[[ SUPPLIED RECORDS, beginning ]]

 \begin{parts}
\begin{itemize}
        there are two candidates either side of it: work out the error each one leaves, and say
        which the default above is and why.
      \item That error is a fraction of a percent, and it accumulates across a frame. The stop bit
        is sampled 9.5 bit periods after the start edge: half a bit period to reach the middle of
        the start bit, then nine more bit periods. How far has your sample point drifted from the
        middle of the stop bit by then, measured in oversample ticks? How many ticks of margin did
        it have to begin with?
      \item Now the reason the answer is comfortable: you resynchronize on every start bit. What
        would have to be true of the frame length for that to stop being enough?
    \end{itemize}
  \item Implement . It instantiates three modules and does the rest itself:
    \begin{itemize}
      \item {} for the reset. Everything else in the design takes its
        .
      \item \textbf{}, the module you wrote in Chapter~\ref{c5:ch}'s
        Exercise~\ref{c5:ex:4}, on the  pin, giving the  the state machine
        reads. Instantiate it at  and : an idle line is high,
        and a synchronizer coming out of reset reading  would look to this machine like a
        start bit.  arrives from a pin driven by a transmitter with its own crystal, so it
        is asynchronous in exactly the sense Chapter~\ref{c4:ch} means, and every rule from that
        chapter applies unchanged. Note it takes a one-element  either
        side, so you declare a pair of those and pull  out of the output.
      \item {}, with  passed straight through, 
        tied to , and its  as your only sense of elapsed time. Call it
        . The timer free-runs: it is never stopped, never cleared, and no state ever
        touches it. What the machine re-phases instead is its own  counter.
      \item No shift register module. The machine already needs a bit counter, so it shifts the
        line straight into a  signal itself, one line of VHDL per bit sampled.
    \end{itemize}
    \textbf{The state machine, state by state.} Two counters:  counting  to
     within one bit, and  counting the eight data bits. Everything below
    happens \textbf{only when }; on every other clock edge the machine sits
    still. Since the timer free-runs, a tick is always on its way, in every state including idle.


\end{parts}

[[ SUPPLIED RECORDS, end ]]

◆ PROBLEM DETAILS: Write out only the lines from the one containing "and a synchronizer" through the end of the listing above, exactly as they stand.

◆ FINISHED EXERCISE:
        and a synchronizer coming out of reset reading  would look to this machine like a
        start bit.  arrives from a pin driven by a transmitter with its own crystal, so it
        is asynchronous in exactly the sense Chapter~\ref{c4:ch} means, and every rule from that
        chapter applies unchanged. Note it takes a one-element  either
        side, so you declare a pair of those and pull  out of the output.
      \item {}, with  passed straight through, 
        tied to , and its  as your only sense of elapsed time. Call it
        . The timer free-runs: it is never stopped, never cleared, and no state ever
        touches it. What the machine re-phases instead is its own  counter.
      \item No shift register module. The machine already needs a bit counter, so it shifts the
        line straight into a  signal itself, one line of VHDL per bit sampled.
    \end{itemize}
    \textbf{The state machine, state by state.} Two counters:  counting  to
     within one bit, and  counting the eight data bits. Everything below
    happens \textbf{only when }; on every other clock edge the machine sits
    still. Since the timer free-runs, a tick is always on its way, in every state including idle.


\end{parts}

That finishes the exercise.